Every person in this picture are the absolute worst types of people to be at a club with, amiright?

Nightclubs are all about fun — except for all the aspects of it that can make a night out seem like a hazing. Here are the worst aspects of clubbie behavior and why they run the potential of turning fun into fury.

Rude doormen.

The thugs at the door of some hotspots don’t seem to realize that mild hauteur is preferable to utter sadism. Instead, they seize the chance to grab at some power and bark orders at the crowd, forgetting that they’re dealing with paying customers who are innocently searching for a good time and deserve a little respect. The resulting scene becomes like a glorified POW camp, with the door help swelling to tyrannical heights of abuse as everyone cowers in fear. Most of them seem like Death Row escapees on steroids, but otherwise, they’re really nice.

The search at the door 

I totally understand the need for security and am not suggesting clubs do away with this. But something about going out for a good time and being greeted with a metal check, shakedown, and frisk — not to mention a mandatory coat and bag check — makes you feel like a criminal, when it’s the people searching you who somehow look fresh out of prison.

The touchers and grabbers

Some of the unrepentant drunks in clubs have a thing about touching. They can’t keep their hands off of you — not out of any sexual craving, mind you, but just because they’re out of control and need to be handling something at all times, as if you’re a giant crack pipe. When a guy did it to me recently, I was extremely annoyed, especially when a friend alerted me that the guy had just reached into his own pants and touched his business before mauling me! I’ve been showering ever since.

Relentless old music 

Whether the DJ is of AARP age or is simply fixated on nostalgia, the music at some clubs is exclusively from the 1980s! Old Madonna, ancient Boy George, rickety Cher and wizened Tina Turner blare out of the sound system, along with novelty hits from days past which have long lost their luster. I’m all for keeping the oldies alive, but when a 30-year-old Top 40 becomes the playlist at a new club to the exclusion of anything else, it’s downright sick. Especially since no one is dancing!

* “Open bar till 11 p.m.” 

Which means that for an hour, the bartenders are acting very busy — too busy to take your order. (And in my case, it’s just a Diet Coke. Give me a break.) Suddenly, they finish whatever business they were indulging in and perk up, ready to get you your drinks. And it’s 11:01!

Ridiculously watered-down drinks 

Whether they’re free or top dollar, they’re not going to be very potent. That’s what my drunk friends tell me. In fact, for $12 or more, you might very well be paying for alcohol-flavored water! Which makes it difficult for me to understand how there are so many touchers and grabbers messing up the place. They must have tanked up before getting there!
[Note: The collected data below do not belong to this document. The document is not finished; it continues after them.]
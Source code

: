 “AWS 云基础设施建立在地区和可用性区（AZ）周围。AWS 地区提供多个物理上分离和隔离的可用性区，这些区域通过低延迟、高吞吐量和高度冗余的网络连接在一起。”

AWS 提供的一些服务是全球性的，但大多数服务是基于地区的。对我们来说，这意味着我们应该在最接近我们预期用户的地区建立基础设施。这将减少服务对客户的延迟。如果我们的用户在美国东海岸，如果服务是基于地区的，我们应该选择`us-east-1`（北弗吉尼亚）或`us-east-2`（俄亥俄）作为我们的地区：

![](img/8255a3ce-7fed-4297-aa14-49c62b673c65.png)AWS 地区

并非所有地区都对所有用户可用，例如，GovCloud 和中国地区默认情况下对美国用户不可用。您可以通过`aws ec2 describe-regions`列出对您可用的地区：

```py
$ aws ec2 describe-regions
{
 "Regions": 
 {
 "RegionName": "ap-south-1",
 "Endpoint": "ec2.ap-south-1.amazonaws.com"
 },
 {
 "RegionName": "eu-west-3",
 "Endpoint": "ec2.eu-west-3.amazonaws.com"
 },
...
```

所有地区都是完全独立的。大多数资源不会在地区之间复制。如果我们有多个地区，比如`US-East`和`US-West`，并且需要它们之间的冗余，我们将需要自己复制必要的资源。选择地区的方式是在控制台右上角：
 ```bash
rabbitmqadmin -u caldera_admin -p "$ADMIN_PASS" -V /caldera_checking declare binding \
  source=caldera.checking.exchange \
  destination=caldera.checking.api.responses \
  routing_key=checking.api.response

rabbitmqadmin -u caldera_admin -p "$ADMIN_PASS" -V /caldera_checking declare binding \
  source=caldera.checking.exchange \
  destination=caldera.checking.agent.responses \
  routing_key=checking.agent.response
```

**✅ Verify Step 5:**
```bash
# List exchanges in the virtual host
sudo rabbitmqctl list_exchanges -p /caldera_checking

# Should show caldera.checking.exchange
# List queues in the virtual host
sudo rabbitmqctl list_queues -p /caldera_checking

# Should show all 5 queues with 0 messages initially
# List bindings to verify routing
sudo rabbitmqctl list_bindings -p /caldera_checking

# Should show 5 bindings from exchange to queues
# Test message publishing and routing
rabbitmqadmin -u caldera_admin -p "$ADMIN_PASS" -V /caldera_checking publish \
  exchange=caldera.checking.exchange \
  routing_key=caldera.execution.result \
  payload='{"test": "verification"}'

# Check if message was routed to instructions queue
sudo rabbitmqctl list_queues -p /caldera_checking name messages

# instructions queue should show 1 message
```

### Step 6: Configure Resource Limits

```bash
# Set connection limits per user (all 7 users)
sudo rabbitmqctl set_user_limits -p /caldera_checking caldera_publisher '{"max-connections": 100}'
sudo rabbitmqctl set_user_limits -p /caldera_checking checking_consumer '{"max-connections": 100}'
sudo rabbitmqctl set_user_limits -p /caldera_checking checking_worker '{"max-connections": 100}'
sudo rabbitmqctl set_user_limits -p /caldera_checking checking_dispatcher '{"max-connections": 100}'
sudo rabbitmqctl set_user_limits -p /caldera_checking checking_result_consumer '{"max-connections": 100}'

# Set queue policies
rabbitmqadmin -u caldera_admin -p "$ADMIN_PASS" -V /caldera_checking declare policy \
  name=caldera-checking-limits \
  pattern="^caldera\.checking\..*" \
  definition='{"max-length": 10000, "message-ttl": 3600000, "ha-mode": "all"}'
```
And, in fact, that’s a perfectly understandable (if undesirable) thing to do.

People who overstay their welcome 

Newsflash: A club isn’t about long, involved conversations tracing the history of mankind. It’s about fairly brief, light, superficial encounters as you bop about from person to person as if trying out all the different rides in an amusement park. But there’s always one hanger-on who starts talking at your face and won’t shut up. They talk about their new apartment, they talk about celebrity gossip, they talk about Vietnam … and then they talk some more. Their cue comes to walk away, but they think of one more witty thing to say and then one more and then another one after that. Three hours later, they’re still babbling, and your night out has somehow become a free psychotherapy session for someone you don’t even like!


“I’m doing a record with [such and such label]. I’m writing a book for [such and such self-publishing site]. I was named [Douchebag of the Year] by [some free bar rag]. Me, me, me, me, me, me, me.”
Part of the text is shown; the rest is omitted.